Turkish soldiers passing Syrian border with tanks as they prepare for a military operation at the Syrian border as part of their offensive against the Islamic State (IS) militant group in Syria, Karkamis district of Gaziantep, Turkey, 25 August 2016. EPA/SEDAT SUNA
 Turkish soldiers passing Syrian border with tanks as they prepare for a military operation at the Syrian border as part of their offensive against the Islamic State (IS) militant group in Syria, Karkamis district of Gaziantep, Turkey, 25 August 2016. EPA/SEDAT SUNA
Turkish soldiers passing Syrian border with tanks as they prepare for a military operation at the Syrian border as part of their offensive against the Islamic State (IS) militant group in Syria, Karkamis district of Gaziantep, Turkey, 25 August 2016. EPA/SEDAT SUNA

ISTANBUL – La Turchia nega una tregua con i curdi in Siria e assicura che il suo intervento militare oltre confine “continuerà finché tutte le minacce non saranno completamente eliminate”. Il fragile cessate il fuoco, annunciato dagli Stati Uniti, si sgretola sotto i colpi dell’intransigenza di Ankara, che definisce “fuori discussione” qualsiasi accordo con “i terroristi”. Una situazione che, temono in molti, rischia di ridare fiato all’Isis dopo la ritirata di una settimana fa da Jarablus, all’inizio dell’operazione “Scudo dell’Eufrate”.

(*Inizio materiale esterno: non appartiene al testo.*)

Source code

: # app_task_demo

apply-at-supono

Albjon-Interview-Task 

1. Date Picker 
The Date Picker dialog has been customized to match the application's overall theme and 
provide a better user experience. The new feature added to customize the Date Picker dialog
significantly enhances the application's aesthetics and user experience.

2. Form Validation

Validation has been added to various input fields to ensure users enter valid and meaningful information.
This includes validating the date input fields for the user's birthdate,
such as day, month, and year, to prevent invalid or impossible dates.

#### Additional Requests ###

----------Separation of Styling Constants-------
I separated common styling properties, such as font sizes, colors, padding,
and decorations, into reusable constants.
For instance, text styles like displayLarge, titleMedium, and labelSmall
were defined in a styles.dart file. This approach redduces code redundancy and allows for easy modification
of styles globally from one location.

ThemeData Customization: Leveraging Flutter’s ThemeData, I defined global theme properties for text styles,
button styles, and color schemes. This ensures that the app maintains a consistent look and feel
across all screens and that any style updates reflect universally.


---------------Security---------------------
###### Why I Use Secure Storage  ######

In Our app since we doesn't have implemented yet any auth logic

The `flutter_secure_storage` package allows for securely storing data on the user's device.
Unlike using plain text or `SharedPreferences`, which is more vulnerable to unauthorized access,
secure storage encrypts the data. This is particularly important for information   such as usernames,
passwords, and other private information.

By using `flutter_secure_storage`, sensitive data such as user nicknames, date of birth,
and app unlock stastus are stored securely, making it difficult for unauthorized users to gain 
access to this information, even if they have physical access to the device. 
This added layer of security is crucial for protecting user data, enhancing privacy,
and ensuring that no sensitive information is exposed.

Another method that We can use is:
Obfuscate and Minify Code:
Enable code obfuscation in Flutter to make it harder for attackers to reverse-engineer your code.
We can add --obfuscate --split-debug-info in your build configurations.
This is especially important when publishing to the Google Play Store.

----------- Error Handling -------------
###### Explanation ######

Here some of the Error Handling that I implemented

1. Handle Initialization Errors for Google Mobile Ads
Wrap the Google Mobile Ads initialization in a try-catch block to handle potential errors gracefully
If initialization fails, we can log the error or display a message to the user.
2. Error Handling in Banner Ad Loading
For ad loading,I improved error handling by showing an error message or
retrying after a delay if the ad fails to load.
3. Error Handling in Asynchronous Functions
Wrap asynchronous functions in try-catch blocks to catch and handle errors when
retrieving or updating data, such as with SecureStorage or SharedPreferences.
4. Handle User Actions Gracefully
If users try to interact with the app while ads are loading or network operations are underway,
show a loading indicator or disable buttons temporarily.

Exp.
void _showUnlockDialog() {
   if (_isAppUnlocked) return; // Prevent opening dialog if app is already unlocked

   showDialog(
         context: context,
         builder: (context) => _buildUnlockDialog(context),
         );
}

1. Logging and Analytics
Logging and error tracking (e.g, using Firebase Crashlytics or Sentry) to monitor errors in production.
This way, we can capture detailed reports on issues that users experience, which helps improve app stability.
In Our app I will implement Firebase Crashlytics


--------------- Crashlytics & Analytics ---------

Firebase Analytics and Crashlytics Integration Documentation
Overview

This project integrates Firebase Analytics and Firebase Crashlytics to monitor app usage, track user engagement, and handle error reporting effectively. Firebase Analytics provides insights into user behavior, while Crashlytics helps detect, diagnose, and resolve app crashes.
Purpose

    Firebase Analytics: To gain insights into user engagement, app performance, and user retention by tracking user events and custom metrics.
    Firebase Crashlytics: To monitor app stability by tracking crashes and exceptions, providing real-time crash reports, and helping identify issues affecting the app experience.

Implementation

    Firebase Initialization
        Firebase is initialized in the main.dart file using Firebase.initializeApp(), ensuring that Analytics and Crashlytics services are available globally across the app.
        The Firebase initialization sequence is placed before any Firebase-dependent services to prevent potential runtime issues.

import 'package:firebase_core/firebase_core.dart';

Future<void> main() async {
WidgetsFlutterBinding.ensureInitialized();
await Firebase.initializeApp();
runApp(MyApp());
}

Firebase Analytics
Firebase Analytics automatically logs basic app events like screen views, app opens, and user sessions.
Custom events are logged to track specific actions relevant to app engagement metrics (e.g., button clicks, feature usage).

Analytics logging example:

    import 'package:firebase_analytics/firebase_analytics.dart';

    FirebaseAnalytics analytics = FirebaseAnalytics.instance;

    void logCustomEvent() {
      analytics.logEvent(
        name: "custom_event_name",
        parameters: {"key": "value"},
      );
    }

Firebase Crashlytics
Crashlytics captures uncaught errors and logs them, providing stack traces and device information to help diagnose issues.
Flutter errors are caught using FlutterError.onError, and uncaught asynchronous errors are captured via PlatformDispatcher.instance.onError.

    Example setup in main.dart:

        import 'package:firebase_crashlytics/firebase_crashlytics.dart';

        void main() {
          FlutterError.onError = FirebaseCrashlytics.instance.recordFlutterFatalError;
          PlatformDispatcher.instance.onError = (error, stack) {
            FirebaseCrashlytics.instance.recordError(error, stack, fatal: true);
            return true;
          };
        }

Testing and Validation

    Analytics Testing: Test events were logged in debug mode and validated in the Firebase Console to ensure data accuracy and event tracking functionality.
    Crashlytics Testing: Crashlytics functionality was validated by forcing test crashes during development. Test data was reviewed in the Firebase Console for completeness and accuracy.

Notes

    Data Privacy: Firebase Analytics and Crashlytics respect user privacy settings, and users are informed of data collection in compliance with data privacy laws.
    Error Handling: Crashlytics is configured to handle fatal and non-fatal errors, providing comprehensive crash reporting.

Dopo gli Stati Uniti, anche Russia e Iran – sostenitori del regime di Bashar al Assad – hanno espresso “preoccupazione” per le azioni delle forze armate turche. Teheran definisce “inaccettabile” la violazione della sovranità siriana, lanciando anche l’allarme sul rischio di nuove vittime civili. Mentre sul terreno continuano gli scontri e i raid aerei, la Turchia non molla la sua offensiva diplomatica contro la legittimazione delle milizie curdo-siriane del Pyd, sostenute dalla Coalizione a guida Usa nella guerra all’Isis.

L’ambasciatore americano ad Ankara, John Bass, è stato convocato al ministero degli Esteri e gli è stato riferito che “dichiarazioni di questo tipo non sono in alcun modo accettabili e non sono adatte a una relazione di alleanza”. La Turchia continua anzi a chiedere “l’immediata realizzazione dell’impegno preso dagli Usa che non ci sarà alcun elemento del Pyd/Ypg a ovest dell’Eufrate dopo l’operazione di Manbij”, strappata al Califfato due settimane fa.

Le notizie dal fronte parlano comunque di un allentamento nelle ultime ore degli scontri con i curdi. I ribelli dell’Esercito siriano libero, appoggiati da Ankara, si starebbero dirigendo a ovest verso al-Bab, altro fortino dell’Isis.

Ma a nord di Manbij non si ferma l’avanzata dei carri armati turchi, pronte a entrare in rotta di collisione con la coalizione delle Forze democratiche siriane (Sdf), guidata dai curdi. Intanto, i jihadisti del Califfato, secondo quanto riferiscono la loro agenzia Amaq e l’Osservatorio siriano per i diritti umani, hanno compiuto a ovest di Jarablus un attacco kamikaze contro i ribelli filo-Ankara, il primo dall’inizio dell’operazione militare. Non si hanno comunque notizie certe di vittime.

Sul piano diplomatico, cresce l’attesa per i colloqui tra i leader mondiali, previsti nel fine settimana a margine del G20 cinese. Sulla “crisi siriana”, riferisce il Cremlino, ci sarà un faccia a faccia tra Barack Obama e Vladimir Putin.

In agenda diversi incontri anche per il presidente turco Recep Tayyip Erdogan. Che intanto, assicura il suo portavoce, sta già lavorando per cercare di far tacere le armi almeno durante l’importante festività islamica del Sacrificio di settembre.